• WHAT THE TASK REQUIRES
Return only this: the line with "hybridisation simulations, motivated" and all the lines that follow it below, through the final one, exactly as they are.

(Saved data entries)
»»

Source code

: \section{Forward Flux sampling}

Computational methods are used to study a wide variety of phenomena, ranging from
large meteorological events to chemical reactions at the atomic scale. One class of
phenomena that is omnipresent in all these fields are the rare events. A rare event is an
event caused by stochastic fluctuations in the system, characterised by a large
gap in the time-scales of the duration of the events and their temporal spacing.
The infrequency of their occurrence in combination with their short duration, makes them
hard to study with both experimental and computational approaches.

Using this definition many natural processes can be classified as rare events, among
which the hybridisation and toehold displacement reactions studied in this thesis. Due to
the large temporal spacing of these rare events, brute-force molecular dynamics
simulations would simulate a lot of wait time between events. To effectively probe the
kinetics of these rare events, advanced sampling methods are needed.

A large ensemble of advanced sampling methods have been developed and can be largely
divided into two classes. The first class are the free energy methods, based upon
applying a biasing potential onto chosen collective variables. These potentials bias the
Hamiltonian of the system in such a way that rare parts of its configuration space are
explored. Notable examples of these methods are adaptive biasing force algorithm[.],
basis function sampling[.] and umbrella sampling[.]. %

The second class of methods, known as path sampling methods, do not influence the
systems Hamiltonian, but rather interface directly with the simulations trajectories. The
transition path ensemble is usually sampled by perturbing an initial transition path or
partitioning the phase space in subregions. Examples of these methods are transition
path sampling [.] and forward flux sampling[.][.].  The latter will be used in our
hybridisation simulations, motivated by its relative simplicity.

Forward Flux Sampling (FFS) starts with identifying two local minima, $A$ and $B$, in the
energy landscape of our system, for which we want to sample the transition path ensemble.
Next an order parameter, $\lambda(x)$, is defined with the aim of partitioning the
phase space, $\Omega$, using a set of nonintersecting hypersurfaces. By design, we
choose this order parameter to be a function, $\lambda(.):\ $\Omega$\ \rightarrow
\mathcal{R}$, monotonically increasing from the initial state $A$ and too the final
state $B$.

««

• FINISHED EXERCISE
hybridisation simulations, motivated by its relative simplicity.

Forward Flux Sampling (FFS) starts with identifying two local minima, $A$ and $B$, in the
energy landscape of our system, for which we want to sample the transition path ensemble.
Next an order parameter, $\lambda(x)$, is defined with the aim of partitioning the
phase space, $\Omega$, using a set of nonintersecting hypersurfaces. By design, we
choose this order parameter to be a function, $\lambda(.):\ $\Omega$\ \rightarrow
\mathcal{R}$, monotonically increasing from the initial state $A$ and too the final
state $B$.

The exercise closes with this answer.